Key eviction

Overview of Redis key eviction policies (LRU, LFU, etc.)

Redis is commonly used as a cache to speed up read accesses to a slower server or database. Since cache entries are copies of persistently-stored data, it is usually safe to evict them when the cache runs out of memory (they can be cached again in the future if necessary).

Redis lets you specify an eviction policy to evict keys automatically when the size of the cache exceeds a set memory limit. Whenever a client runs a new command that adds more data to the cache, Redis checks the memory usage. If it is greater than the limit, Redis evicts keys according to the chosen eviction policy until the total memory used is back below the limit.

Note that when a command adds a lot of data to the cache (for example, a big set intersection stored into a new key), this might temporarily exceed the limit by a large amount.

The sections below explain how to configure the memory limit for the cache and also describe the available eviction policies and when to use them.

Using the maxmemory configuration directive

The maxmemory configuration directive specifies the maximum amount of memory to use for the cache data. You can set maxmemory with the redis.conf file at startup time. For example, to configure a memory limit of 100 megabytes, you can use the following directive inside redis.conf:

maxmemory 100mb

You can also use CONFIG SET to set maxmemory at runtime using redis-cli:

> CONFIG SET maxmemory 100mb

Set maxmemory to zero to specify that you don't want to limit the memory for the dataset. This is the default behavior for 64-bit systems, while 32-bit systems use an implicit memory limit of 3GB.

When the size of your cache exceeds the limit set by maxmemory, Redis will enforce your chosen eviction policy to prevent any further growth of the cache.

Setting maxmemory for a replicated or persisted instance

If you are using replication or persistence for a server, Redis will use some RAM as a buffer to store the set of updates waiting to be written to the replicas or AOF files.
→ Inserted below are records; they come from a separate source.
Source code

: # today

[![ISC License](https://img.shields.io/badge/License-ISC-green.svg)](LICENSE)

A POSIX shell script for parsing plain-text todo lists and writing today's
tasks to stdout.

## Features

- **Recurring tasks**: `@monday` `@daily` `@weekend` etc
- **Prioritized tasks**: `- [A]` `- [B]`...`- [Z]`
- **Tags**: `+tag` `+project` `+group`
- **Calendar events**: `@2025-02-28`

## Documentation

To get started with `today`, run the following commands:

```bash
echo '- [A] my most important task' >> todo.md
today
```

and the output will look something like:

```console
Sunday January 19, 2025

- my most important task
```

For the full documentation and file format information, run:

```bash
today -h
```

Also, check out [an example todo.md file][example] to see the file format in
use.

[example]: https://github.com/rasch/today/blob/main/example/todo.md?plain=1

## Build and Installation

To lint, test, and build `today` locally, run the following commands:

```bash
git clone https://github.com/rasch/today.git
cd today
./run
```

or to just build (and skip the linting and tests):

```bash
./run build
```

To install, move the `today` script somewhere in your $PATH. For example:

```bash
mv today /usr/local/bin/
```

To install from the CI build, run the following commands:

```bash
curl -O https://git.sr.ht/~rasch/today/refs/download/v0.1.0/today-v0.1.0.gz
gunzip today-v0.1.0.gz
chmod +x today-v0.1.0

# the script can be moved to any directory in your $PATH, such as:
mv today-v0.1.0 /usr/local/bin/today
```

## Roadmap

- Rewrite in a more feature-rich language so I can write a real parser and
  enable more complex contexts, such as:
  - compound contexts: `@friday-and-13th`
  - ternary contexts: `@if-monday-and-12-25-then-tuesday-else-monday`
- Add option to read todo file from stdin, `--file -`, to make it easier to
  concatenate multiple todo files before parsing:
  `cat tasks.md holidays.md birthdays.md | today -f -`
The memory used by this buffer is not included in the total that is compared to maxmemory to see if eviction is required.

This is because the key evictions themselves generate updates that must be added to the buffer. If the updates were counted among the used memory then in some circumstances, the memory saved by evicting keys would be immediately used up by the update data added to the buffer. This, in turn, would trigger even more evictions and the resulting feedback loop could evict many items from the cache unnecessarily.

If you are using replication or persistence, we recommend that you set maxmemory to leave a little RAM free to store the buffers. Note that this is not necessary for the noeviction policy (see the section below for more information about eviction policies).

The INFO command returns a mem_not_counted_for_evict value in the memory section (you can use the INFO memory option to see just this section). This is the amount of memory currently used by the buffers. Although the exact amount will vary, you can use it to estimate how much to subtract from the total available RAM before setting maxmemory.

Eviction policies

Use the maxmemory-policy configuration directive to select the eviction policy you want to use when the limit set by maxmemory is reached.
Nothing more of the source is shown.